### [TASK DATA]
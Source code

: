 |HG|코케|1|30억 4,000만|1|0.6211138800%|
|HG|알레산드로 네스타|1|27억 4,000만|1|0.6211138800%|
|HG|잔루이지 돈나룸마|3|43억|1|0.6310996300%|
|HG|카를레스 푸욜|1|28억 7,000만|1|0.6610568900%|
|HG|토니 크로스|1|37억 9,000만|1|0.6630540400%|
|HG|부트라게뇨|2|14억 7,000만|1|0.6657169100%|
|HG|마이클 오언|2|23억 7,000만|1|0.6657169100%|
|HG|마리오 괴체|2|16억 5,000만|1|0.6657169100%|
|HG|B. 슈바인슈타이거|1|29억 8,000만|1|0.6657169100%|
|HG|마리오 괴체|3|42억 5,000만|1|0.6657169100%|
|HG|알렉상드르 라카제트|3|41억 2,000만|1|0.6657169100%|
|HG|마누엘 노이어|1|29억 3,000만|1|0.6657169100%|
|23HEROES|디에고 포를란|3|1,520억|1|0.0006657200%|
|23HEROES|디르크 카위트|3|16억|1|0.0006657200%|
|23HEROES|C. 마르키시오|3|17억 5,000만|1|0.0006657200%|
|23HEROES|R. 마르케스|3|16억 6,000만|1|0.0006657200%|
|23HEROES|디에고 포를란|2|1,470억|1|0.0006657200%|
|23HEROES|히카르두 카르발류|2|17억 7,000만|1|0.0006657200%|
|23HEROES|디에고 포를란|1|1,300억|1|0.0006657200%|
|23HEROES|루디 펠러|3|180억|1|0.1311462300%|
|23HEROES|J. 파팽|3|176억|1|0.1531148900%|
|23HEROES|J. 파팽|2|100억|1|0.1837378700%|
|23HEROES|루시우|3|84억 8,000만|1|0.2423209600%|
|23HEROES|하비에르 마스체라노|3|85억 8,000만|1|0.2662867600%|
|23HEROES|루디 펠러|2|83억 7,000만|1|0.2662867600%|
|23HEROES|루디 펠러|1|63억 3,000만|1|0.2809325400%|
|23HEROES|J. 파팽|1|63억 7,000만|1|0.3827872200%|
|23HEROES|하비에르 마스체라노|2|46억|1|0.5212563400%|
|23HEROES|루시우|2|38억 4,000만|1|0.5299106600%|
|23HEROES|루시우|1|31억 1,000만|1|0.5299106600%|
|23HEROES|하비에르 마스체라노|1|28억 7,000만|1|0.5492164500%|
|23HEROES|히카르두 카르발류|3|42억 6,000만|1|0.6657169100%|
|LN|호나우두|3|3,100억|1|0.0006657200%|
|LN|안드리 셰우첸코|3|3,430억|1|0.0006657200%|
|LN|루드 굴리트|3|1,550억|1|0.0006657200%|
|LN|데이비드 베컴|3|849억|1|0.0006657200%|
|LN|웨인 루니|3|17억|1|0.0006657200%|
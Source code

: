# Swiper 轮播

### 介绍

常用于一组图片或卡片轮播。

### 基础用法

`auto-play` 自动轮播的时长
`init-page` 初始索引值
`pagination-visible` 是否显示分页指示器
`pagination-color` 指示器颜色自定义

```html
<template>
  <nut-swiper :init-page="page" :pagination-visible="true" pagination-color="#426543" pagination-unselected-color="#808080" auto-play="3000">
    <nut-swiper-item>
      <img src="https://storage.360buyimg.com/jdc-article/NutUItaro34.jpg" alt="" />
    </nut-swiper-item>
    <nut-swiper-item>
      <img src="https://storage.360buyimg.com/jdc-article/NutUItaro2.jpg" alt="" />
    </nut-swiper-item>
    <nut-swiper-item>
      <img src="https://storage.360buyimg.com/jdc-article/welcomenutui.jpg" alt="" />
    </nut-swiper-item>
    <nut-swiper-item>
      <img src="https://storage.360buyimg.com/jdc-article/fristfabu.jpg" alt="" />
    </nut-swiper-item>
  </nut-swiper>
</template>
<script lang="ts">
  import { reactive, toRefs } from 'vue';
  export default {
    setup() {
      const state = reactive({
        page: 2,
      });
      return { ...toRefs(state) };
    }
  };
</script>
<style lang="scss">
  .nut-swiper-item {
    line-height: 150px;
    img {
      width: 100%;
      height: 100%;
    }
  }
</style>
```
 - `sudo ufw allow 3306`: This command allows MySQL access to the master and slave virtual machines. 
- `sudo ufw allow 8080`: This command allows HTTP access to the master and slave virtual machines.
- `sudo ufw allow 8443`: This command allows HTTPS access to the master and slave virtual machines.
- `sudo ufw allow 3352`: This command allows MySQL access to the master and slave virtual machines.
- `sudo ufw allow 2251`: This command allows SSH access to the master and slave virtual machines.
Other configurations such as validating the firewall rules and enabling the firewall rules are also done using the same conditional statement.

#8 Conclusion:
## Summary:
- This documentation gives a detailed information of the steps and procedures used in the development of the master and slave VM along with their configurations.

### [YOUR OBJECTIVE]
Repeat the whole listing exactly, keeping every line intact.

### [EXERCISE ANSWER]
Source code

: |HG|코케|1|30억 4,000만|1|0.6211138800%|
|HG|알레산드로 네스타|1|27억 4,000만|1|0.6211138800%|
|HG|잔루이지 돈나룸마|3|43억|1|0.6310996300%|
|HG|카를레스 푸욜|1|28억 7,000만|1|0.6610568900%|
|HG|토니 크로스|1|37억 9,000만|1|0.6630540400%|
|HG|부트라게뇨|2|14억 7,000만|1|0.6657169100%|
|HG|마이클 오언|2|23억 7,000만|1|0.6657169100%|
|HG|마리오 괴체|2|16억 5,000만|1|0.6657169100%|
|HG|B. 슈바인슈타이거|1|29억 8,000만|1|0.6657169100%|
|HG|마리오 괴체|3|42억 5,000만|1|0.6657169100%|
|HG|알렉상드르 라카제트|3|41억 2,000만|1|0.6657169100%|
|HG|마누엘 노이어|1|29억 3,000만|1|0.6657169100%|
|23HEROES|디에고 포를란|3|1,520억|1|0.0006657200%|
|23HEROES|디르크 카위트|3|16억|1|0.0006657200%|
|23HEROES|C. 마르키시오|3|17억 5,000만|1|0.0006657200%|
|23HEROES|R. 마르케스|3|16억 6,000만|1|0.0006657200%|
|23HEROES|디에고 포를란|2|1,470억|1|0.0006657200%|
|23HEROES|히카르두 카르발류|2|17억 7,000만|1|0.0006657200%|
|23HEROES|디에고 포를란|1|1,300억|1|0.0006657200%|
|23HEROES|루디 펠러|3|180억|1|0.1311462300%|
|23HEROES|J. 파팽|3|176억|1|0.1531148900%|
|23HEROES|J. 파팽|2|100억|1|0.1837378700%|
|23HEROES|루시우|3|84억 8,000만|1|0.2423209600%|
|23HEROES|하비에르 마스체라노|3|85억 8,000만|1|0.2662867600%|
|23HEROES|루디 펠러|2|83억 7,000만|1|0.2662867600%|
|23HEROES|루디 펠러|1|63억 3,000만|1|0.2809325400%|
|23HEROES|J. 파팽|1|63억 7,000만|1|0.3827872200%|
|23HEROES|하비에르 마스체라노|2|46억|1|0.5212563400%|
|23HEROES|루시우|2|38억 4,000만|1|0.5299106600%|
|23HEROES|루시우|1|31억 1,000만|1|0.5299106600%|
|23HEROES|하비에르 마스체라노|1|28억 7,000만|1|0.5492164500%|
|23HEROES|히카르두 카르발류|3|42억 6,000만|1|0.6657169100%|
|LN|호나우두|3|3,100억|1|0.0006657200%|
|LN|안드리 셰우첸코|3|3,430억|1|0.0006657200%|
|LN|루드 굴리트|3|1,550억|1|0.0006657200%|
|LN|데이비드 베컴|3|849억|1|0.0006657200%|
|LN|웨인 루니|3|17억|1|0.0006657200%|
Source code

:# Swiper 轮播

### 介绍

常用于一组图片或卡片轮播。

### 基础用法

`auto-play` 自动轮播的时长
`init-page` 初始索引值
`pagination-visible` 是否显示分页指示器
`pagination-color` 指示器颜色自定义

```html
<template>
  <nut-swiper :init-page="page" :pagination-visible="true" pagination-color="#426543" pagination-unselected-color="#808080" auto-play="3000">
    <nut-swiper-item>
      <img src="https://storage.360buyimg.com/jdc-article/NutUItaro34.jpg" alt="" />
    </nut-swiper-item>
    <nut-swiper-item>
      <img src="https://storage.360buyimg.com/jdc-article/NutUItaro2.jpg" alt="" />
    </nut-swiper-item>
    <nut-swiper-item>
      <img src="https://storage.360buyimg.com/jdc-article/welcomenutui.jpg" alt="" />
    </nut-swiper-item>
    <nut-swiper-item>
      <img src="https://storage.360buyimg.com/jdc-article/fristfabu.jpg" alt="" />
    </nut-swiper-item>
  </nut-swiper>
</template>
<script lang="ts">
  import { reactive, toRefs } from 'vue';
  export default {
    setup() {
      const state = reactive({
        page: 2,
      });
      return { ...toRefs(state) };
    }
  };
</script>
<style lang="scss">
  .nut-swiper-item {
    line-height: 150px;
    img {
      width: 100%;
      height: 100%;
    }
  }
</style>
```
 - `sudo ufw allow 3306`: This command allows MySQL access to the master and slave virtual machines. 
- `sudo ufw allow 8080`: This command allows HTTP access to the master and slave virtual machines.
- `sudo ufw allow 8443`: This command allows HTTPS access to the master and slave virtual machines.
- `sudo ufw allow 3352`: This command allows MySQL access to the master and slave virtual machines.
- `sudo ufw allow 2251`: This command allows SSH access to the master and slave virtual machines.
Other configurations such as validating the firewall rules and enabling the firewall rules are also done using the same conditional statement.

#8 Conclusion:
## Summary:
- This documentation gives a detailed information of the steps and procedures used in the development of the master and slave VM along with their configurations.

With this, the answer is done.